From mboxrd@z Thu Jan  1 00:00:00 1970
From: Pablo Neira Ayuso <pablo@netfilter.org>
Subject: Re: [PATCH nf] netfilter: conntrack: fix race in
 __nf_conntrack_confirm against get_next_corpse
Date: Mon, 10 Nov 2014 17:54:39 +0100
Message-ID: <20141110165439.GA7788@salvia>
References: <012601cff7d1$7ce2d620$76a88260$@gmail.com>
 <20141106133648.2534.1403.stgit@dragon>
Mime-Version: 1.0
Content-Type: text/plain; charset=us-ascii
Cc: programme110@gmail.com, netfilter-devel@vger.kernel.org,
	Florian Westphal <fw@strlen.de>, netdev@vger.kernel.org
To: Jesper Dangaard Brouer <brouer@redhat.com>
Return-path: <netfilter-devel-owner@vger.kernel.org>
Received: from mail.us.es ([193.147.175.20]:37223 "EHLO mail.us.es"
	rhost-flags-OK-OK-OK-OK) by vger.kernel.org with ESMTP
	id S1751424AbaKJQws (ORCPT <rfc822;netfilter-devel@vger.kernel.org>);
	Mon, 10 Nov 2014 11:52:48 -0500
Content-Disposition: inline
In-Reply-To: <20141106133648.2534.1403.stgit@dragon>
Sender: netfilter-devel-owner@vger.kernel.org
List-ID: <netfilter-devel.vger.kernel.org>

On Thu, Nov 06, 2014 at 02:36:48PM +0100, Jesper Dangaard Brouer wrote:
> From: bill bonaparte <programme110@gmail.com>
> 
> After removal of the central spinlock nf_conntrack_lock, in
> commit 93bb0ceb75be2 ("netfilter: conntrack: remove central
> spinlock nf_conntrack_lock"), it is possible to race against
> get_next_corpse().
> 
> The race is against the get_next_corpse() cleanup on
> the "unconfirmed" list (a per-cpu list with seperate locking),
> which set the DYING bit.
> 
> Fix this race, in __nf_conntrack_confirm(), by removing the CT
> from unconfirmed list before checking the DYING bit.  In case
> race occured, re-add the CT to the dying list.
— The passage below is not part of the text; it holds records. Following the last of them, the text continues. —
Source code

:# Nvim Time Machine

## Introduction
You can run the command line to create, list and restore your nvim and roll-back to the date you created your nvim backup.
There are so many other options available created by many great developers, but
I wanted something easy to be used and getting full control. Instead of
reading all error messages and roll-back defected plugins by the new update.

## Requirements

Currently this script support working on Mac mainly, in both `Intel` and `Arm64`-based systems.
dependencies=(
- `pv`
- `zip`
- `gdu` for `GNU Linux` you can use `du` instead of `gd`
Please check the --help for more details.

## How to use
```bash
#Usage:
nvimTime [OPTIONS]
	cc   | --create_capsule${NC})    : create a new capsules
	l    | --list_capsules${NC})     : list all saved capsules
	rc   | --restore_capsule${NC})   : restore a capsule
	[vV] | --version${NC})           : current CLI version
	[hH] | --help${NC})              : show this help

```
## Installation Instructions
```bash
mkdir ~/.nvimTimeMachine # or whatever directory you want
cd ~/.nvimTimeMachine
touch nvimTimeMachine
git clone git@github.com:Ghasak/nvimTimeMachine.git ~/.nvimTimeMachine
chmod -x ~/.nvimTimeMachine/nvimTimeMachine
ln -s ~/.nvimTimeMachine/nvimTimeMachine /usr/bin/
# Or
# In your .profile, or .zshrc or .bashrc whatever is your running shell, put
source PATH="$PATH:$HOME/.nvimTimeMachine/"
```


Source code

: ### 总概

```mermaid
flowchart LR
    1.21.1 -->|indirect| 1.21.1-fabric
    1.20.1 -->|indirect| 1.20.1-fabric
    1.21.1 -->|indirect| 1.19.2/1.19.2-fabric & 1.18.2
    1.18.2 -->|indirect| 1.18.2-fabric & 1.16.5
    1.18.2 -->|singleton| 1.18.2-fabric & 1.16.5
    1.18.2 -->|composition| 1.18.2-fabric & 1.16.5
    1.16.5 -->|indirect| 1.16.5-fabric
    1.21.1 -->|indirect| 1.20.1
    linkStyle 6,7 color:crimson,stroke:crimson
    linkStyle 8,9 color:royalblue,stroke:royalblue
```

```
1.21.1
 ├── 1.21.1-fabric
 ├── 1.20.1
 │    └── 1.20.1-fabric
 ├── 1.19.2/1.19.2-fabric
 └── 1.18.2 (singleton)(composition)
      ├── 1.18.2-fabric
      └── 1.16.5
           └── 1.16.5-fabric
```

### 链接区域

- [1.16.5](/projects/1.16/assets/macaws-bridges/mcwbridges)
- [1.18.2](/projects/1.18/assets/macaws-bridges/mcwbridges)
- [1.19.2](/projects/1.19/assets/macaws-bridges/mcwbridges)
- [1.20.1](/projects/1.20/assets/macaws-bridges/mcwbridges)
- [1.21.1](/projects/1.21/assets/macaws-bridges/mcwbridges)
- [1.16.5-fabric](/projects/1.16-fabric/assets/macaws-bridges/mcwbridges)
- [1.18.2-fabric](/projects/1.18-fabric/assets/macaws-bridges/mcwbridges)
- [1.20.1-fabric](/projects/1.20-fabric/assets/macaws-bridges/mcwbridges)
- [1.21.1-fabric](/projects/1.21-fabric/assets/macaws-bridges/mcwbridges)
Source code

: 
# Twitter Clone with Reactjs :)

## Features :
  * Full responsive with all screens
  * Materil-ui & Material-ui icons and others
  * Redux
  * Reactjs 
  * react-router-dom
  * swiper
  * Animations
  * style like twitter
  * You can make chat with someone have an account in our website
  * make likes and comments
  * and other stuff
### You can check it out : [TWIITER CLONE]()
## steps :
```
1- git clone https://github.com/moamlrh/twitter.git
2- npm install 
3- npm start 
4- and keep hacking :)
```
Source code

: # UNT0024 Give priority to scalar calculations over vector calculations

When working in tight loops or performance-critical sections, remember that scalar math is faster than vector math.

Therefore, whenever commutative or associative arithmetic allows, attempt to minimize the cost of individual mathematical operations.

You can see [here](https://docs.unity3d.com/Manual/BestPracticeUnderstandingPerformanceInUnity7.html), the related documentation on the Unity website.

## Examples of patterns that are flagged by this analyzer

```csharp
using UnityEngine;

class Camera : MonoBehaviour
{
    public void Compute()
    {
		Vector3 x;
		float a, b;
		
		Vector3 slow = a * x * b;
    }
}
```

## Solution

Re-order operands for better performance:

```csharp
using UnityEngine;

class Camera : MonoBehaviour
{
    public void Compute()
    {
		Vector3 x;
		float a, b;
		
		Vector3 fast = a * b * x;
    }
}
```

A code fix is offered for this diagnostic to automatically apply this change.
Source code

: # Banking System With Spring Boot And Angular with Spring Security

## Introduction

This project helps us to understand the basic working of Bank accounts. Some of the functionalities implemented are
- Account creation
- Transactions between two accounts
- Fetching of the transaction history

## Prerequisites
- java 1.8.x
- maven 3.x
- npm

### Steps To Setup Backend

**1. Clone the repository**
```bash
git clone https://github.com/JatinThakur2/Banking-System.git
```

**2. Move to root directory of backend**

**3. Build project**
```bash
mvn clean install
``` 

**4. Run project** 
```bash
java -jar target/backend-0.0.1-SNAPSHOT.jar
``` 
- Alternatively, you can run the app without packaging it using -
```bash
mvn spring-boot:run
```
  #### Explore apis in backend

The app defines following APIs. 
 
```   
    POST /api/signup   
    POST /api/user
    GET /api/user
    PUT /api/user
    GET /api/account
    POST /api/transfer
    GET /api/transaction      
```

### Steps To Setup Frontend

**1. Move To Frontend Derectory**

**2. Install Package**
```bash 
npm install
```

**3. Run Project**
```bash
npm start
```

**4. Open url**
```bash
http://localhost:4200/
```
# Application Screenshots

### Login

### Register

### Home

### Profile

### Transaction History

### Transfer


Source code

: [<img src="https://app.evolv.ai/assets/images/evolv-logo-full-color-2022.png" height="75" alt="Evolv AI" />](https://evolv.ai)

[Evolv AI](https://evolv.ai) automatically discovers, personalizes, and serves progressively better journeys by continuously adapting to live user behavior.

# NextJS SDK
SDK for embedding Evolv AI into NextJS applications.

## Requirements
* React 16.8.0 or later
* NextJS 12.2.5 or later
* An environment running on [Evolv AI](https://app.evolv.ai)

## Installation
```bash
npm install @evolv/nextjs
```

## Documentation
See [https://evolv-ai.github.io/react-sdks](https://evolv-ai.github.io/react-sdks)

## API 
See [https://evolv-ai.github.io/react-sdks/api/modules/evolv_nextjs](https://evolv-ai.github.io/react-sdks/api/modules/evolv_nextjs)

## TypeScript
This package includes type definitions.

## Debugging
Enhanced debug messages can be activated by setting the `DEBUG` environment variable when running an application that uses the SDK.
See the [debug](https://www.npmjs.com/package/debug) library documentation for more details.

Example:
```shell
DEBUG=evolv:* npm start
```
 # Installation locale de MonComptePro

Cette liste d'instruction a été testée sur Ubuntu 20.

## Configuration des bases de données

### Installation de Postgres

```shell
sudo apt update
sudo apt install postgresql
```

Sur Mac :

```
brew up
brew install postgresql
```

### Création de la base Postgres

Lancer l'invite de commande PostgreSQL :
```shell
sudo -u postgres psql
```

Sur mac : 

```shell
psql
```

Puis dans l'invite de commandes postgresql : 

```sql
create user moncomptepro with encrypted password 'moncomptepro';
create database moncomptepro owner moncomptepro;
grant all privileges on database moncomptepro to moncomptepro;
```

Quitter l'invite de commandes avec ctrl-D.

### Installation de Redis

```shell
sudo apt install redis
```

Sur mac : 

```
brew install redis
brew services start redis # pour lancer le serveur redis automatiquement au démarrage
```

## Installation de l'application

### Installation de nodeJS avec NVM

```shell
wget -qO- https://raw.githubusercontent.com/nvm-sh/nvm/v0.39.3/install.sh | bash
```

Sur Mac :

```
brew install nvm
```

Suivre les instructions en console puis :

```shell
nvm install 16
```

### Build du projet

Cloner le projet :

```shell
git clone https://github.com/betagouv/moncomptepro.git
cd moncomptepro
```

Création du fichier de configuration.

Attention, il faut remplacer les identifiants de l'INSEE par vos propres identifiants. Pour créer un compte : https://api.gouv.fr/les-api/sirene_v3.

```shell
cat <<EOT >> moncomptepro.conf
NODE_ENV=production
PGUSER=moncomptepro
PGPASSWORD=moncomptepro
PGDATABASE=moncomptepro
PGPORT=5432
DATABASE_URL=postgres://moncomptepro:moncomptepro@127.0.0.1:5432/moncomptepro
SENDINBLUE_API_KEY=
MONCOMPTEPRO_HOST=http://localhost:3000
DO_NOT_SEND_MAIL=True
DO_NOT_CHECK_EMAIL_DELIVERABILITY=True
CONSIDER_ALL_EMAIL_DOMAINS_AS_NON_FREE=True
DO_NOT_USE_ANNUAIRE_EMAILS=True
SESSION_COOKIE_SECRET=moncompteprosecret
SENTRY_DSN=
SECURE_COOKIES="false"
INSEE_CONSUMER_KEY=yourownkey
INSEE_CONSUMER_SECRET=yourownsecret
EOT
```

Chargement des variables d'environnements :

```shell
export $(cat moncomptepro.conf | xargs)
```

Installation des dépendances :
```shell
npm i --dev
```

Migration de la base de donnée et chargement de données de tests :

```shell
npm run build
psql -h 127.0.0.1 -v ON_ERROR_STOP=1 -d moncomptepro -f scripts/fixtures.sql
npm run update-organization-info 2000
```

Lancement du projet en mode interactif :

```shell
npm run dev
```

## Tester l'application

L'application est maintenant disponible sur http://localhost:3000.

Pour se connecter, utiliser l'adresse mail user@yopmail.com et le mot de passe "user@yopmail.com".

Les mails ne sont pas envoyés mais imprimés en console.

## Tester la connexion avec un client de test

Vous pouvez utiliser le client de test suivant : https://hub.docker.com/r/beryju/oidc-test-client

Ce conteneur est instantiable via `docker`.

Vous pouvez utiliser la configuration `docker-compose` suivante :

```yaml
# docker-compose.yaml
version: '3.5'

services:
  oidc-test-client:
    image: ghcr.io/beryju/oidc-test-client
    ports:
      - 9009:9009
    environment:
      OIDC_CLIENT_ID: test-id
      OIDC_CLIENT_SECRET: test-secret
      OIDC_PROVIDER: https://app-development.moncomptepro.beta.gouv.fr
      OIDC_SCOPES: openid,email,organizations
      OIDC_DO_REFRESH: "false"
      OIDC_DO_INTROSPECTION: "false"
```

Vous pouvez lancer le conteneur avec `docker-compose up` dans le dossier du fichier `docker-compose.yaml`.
This seems correct to me, some side comments.

> Fixes: 93bb0ceb75be2 ("netfilter: conntrack: remove central spinlock nf_conntrack_lock")
> Reported-by: bill bonaparte <programme110@gmail.com>
> Signed-off-by: bill bonaparte <programme110@gmail.com>
> Signed-off-by: Jesper Dangaard Brouer <brouer@redhat.com>
> ---
> 
>  net/netfilter/nf_conntrack_core.c |    7 ++++---
>  1 files changed, 4 insertions(+), 3 deletions(-)
> 
> diff --git a/net/netfilter/nf_conntrack_core.c b/net/netfilter/nf_conntrack_core.c
> index 5016a69..1072650 100644
> --- a/net/netfilter/nf_conntrack_core.c
> +++ b/net/netfilter/nf_conntrack_core.c
> @@ -611,12 +611,15 @@ __nf_conntrack_confirm(struct sk_buff *skb)
>  	 */
>  	NF_CT_ASSERT(!nf_ct_is_confirmed(ct));
>  	pr_debug("Confirming conntrack %p\n", ct);
> -	/* We have to check the DYING flag inside the lock to prevent
> +
> +	/* We have to check the DYING flag after unlink to prevent
>  	   a race against nf_ct_get_next_corpse() possibly called from
>  	   user context, else we insert an already 'dead' hash, blocking
>  	   further use of that particular connection -JM */

While at this, I think it would be good to fix comment style to:

        /* We have ...
         * ...
         */

I can fix this here, no need to resend, just let me know.

> +	nf_ct_del_from_dying_or_unconfirmed_list(ct);
>  
>  	if (unlikely(nf_ct_is_dying(ct))) {
> +		nf_ct_add_to_dying_list(ct);
>  		nf_conntrack_double_unlock(hash, reply_hash);
>  		local_bh_enable();
>  		return NF_ACCEPT;

Not directly related to your patch, but I don't find a good reason why
we're accepting this packet.

If the conntrack from the unconfirmed list is dying, then the object
will be released by when the packet leaves the stack to its
destination. With stateful filtering depending in place, the follow up
packet in the reply direction will likely be considered invalid (if
tcp tracking is on). Fortunately for us, the origin will likely
retransmit the syn again, so the ct will be setup accordingly.

So, why should we allow this to go through?

This return verdict was introduced in: fc35077 ("netfilter:
nf_conntrack: fix a race in __nf_conntrack_confirm against
nf_ct_get_next_corpse()") btw.